Material for this task ▸
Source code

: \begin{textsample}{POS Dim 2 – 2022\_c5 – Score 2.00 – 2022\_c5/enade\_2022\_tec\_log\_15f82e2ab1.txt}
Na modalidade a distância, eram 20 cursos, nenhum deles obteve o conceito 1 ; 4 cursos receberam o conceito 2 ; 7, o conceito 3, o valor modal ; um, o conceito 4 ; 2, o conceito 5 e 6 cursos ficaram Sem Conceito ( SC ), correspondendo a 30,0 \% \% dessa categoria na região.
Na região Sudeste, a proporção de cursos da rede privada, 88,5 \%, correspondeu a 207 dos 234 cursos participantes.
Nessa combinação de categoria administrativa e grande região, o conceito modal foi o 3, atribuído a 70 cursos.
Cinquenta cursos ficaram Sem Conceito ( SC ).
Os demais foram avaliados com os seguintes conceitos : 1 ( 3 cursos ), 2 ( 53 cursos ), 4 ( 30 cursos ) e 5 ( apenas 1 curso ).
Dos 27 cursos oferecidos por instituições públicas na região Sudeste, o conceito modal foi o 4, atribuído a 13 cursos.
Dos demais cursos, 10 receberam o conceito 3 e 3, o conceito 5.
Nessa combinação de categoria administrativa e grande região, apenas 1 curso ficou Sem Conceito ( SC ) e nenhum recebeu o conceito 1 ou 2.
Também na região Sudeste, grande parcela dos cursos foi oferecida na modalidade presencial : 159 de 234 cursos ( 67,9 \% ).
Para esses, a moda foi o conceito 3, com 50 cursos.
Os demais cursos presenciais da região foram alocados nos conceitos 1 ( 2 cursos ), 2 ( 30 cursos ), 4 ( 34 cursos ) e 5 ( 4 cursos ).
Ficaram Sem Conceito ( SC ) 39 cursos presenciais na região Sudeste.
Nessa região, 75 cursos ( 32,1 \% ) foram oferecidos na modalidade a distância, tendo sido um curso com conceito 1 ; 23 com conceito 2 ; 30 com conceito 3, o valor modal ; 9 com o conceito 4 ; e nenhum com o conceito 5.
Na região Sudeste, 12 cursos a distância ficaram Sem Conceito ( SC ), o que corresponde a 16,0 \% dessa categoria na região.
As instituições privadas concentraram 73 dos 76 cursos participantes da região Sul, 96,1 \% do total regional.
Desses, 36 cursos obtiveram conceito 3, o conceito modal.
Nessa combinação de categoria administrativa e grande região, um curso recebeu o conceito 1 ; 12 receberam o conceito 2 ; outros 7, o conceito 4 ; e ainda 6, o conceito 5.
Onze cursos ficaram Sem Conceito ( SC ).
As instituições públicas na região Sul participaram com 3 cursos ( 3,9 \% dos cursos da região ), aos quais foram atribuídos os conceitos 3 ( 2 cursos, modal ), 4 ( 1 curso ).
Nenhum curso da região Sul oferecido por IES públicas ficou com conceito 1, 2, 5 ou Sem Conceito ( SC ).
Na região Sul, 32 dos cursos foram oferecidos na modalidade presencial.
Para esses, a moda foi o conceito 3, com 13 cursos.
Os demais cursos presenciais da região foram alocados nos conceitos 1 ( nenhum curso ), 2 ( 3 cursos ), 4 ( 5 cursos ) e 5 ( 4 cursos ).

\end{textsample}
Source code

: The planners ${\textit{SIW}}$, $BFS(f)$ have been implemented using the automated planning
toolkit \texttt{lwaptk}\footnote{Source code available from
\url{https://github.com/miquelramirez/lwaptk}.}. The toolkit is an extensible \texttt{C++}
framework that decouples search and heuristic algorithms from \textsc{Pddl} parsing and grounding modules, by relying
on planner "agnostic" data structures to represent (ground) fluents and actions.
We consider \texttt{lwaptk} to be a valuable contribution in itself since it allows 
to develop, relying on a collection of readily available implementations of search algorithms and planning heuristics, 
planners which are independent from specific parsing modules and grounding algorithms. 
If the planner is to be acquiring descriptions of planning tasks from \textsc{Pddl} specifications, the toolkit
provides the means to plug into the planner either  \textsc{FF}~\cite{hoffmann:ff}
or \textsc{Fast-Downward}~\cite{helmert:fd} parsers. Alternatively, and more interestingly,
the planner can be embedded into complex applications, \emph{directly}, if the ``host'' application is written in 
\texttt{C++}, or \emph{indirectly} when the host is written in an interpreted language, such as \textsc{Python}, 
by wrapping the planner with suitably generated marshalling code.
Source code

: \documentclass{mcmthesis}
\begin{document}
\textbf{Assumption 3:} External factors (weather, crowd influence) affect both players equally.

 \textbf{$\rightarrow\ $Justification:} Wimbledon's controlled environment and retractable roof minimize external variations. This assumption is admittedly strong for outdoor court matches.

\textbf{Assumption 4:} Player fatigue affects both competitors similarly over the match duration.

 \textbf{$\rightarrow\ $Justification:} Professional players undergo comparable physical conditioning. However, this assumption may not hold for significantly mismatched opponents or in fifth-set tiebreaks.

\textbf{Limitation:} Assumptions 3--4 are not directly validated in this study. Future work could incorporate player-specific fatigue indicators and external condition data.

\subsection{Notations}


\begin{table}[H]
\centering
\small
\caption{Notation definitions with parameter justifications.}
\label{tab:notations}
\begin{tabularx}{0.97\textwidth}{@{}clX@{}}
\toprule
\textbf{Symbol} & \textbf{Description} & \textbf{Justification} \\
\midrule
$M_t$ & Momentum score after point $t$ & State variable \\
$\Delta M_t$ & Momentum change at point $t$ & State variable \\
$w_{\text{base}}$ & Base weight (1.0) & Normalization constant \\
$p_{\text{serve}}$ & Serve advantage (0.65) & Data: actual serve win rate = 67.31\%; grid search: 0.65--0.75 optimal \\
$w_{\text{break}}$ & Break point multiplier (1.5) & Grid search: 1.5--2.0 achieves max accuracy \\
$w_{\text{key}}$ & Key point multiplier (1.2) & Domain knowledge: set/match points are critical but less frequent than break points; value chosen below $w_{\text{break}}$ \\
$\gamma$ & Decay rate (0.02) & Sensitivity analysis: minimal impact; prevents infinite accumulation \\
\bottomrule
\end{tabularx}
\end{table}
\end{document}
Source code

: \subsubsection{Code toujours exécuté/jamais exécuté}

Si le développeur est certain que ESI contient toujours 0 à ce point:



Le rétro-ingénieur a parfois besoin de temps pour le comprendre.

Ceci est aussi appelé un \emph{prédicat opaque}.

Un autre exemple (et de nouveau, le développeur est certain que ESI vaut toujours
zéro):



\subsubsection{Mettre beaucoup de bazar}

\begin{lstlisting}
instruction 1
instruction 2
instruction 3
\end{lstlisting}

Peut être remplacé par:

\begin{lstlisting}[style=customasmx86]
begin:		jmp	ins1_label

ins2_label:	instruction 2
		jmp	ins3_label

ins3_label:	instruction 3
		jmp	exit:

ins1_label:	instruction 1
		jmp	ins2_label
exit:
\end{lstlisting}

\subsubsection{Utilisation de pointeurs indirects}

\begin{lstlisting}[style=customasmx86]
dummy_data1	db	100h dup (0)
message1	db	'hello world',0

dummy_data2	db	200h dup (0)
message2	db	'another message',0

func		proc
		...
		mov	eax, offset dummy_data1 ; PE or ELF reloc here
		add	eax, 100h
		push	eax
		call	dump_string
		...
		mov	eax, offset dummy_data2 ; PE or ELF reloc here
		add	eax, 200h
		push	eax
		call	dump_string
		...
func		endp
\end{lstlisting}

Description of the task ▸
Which lines in the records above contain the word "valor"? Return each of them.

Solved exercise ▸
Na modalidade a distância, eram 20 cursos, nenhum deles obteve o conceito 1 ; 4 cursos receberam o conceito 2 ; 7, o conceito 3, o valor modal ; um, o conceito 4 ; 2, o conceito 5 e 6 cursos ficaram Sem Conceito ( SC ), correspondendo a 30,0 \% \% dessa categoria na região.
Nessa região, 75 cursos ( 32,1 \% ) foram oferecidos na modalidade a distância, tendo sido um curso com conceito 1 ; 23 com conceito 2 ; 30 com conceito 3, o valor modal ; 9 com o conceito 4 ; e nenhum com o conceito 5.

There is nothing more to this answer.